Several facilitator and suppressor proteins have been found out by the researchers, which influence the tumor growth and metastasis.
The critical step of metastatic tumor cells to cross extracellular matrix (ECM) tissue boundaries is accomplished by expression of active enzymes, the metalloproteases (MMPs).
The metastatic tumor cells can down-regulates metastatic suppressors such as the Breast Cancer Metastasis Suppressor 1 (BRMS1), those suppress metastasis without blocking orthotopic tumor growth.
BRMS1 has been reported to block lung and regional lymph node metastasis in experimental breast models and decreased expression of this protein has been demonstrated to correlate with reduced disease-free survival in human breast cancer.

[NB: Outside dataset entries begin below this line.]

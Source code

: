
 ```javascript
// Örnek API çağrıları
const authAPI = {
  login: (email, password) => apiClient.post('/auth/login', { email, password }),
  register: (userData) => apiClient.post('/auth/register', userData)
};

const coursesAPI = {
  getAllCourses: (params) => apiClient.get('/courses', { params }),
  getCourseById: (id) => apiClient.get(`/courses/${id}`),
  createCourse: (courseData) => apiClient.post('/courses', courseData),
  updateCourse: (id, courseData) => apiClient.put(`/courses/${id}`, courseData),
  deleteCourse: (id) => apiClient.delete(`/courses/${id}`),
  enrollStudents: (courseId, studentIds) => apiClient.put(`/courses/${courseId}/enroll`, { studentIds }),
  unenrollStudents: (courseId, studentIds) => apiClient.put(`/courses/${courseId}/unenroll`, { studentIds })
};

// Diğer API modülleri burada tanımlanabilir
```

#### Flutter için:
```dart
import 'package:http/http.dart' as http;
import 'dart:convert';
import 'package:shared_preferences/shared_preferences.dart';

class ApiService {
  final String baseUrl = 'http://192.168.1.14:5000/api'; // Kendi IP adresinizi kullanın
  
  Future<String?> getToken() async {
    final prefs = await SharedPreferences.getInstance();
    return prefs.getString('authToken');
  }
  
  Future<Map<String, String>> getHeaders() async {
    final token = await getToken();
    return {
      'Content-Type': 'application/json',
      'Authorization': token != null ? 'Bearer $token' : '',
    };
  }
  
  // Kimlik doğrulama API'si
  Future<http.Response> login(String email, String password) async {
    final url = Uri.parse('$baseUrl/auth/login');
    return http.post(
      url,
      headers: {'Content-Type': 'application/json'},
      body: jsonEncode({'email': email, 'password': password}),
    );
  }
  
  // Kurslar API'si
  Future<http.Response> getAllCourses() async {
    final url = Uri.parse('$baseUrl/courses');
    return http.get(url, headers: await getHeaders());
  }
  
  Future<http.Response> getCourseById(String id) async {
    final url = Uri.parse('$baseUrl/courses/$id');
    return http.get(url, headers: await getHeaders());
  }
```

It had been seen that BRMS1 suppression of tumor metastasis is mediated via inhibition of NF-kB and subsequent suppression of the urokinase-type plasminogen activator (uPA), a serine protease that is known to activate the MMPs those help invasion and metastasis.
The aim is to block the key mechanism involved in encouraging metastasis facilitators and suppressing metastasis suppressors.
A new study on a synthetic compound (migrastatin) that specifically targets fascin and inhibits its metastasis-mediated activity has generated considerable interest in targeting this pathway of cancer spread.
Recently, researchers found out the way Fascin suppresses the molecules those hinder metastasis and on the other hand up-regulates certain other who help metastasis of cancer.
The researchers demonstrated that fascin expression in breast cancer cells can be targeted as a potential therapeutic intervention in metastatic breast cancer treatment.